Southern Comfort

Rhode Island mixed-media artist Frank Poor explains why he is so drawn to abandoned buildings from the South.

A nondescript warehouse on a side alley in Cranston, Rhode Island, serves as studio for Frank Poor, an alumnus of the Rhode Island School of Design, whose Southern roots serve as inspiration for his sculptural art. The artist, with numerous honors and exhibits to his name, currently has his work on exhibit at Boston’s Barbara Krakow Gallery.

The multimedia artist creates striking architectural forms with photographs of abandoned buildings from the South and wooden frames that serve as scaffolding. While Poor started out using found photographs as inspiration, these days he travels to the South, including to his home state of Georgia, to take pictures that will serve as the base for his art. He loves working with abandoned buildings because they allow him to project his own story onto them. It helps that many of them awaken memories from his childhood in the small town of Woodstock, Georgia. “I don’t specifically have a history with these buildings,” he says, “but they rhyme with the buildings I do have a history with.”

Frank Poor, work in his studio, Poornima Apte photo

Architecture, Poor says, has always served as a powerful visual metaphor. “I guess these abandoned buildings are like cicadas that leave their husks on trees. It is this sort of shell, this evidence of a life that just happened inside.”
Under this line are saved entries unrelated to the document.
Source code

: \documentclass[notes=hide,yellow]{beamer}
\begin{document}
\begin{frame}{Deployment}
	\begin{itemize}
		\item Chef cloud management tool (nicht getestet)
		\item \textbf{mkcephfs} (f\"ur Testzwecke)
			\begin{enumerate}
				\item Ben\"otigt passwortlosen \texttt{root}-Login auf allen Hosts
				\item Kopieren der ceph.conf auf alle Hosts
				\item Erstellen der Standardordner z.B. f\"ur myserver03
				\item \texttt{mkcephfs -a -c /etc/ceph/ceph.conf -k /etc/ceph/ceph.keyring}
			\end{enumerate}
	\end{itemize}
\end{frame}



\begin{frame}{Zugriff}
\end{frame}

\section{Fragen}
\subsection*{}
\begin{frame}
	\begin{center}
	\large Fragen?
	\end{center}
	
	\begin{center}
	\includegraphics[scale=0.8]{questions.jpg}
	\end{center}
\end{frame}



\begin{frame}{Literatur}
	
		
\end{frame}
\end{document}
Poor moved to Rhode Island in the ’90s for school and after graduating from RISD, decided to set up roots in the Ocean State. The distance from his hometown helped his art. Growing up in a small town of 500-700 people, he had never read the great Southern writers such as Eudora Welty or Flannery O’Connor, but he did so after settling in Rhode Island. “These are real people. I know these characters and the environments they lived in,” Poor says after reading their work. “I came back to that part of my heritage once I got away.” That same sentiment colors his art. “As I’ve grown as an artist, it’s been important for me to play with that distance–to do the listening there and the telling here.”

Frank Poor at his studio in Cranston, Rhode Island, Poornima Apte photo

His work has been shown in the South as well and the reactions there, as expected, are usually different from the ones he receives here in New England. Typically someone in the South will tell him the houses remind them of their uncle’s or aunt’s houses or that they trigger specific memories, whereas in New England the art is much more of an architectural abstraction, he says. He certainly appreciates both points of view.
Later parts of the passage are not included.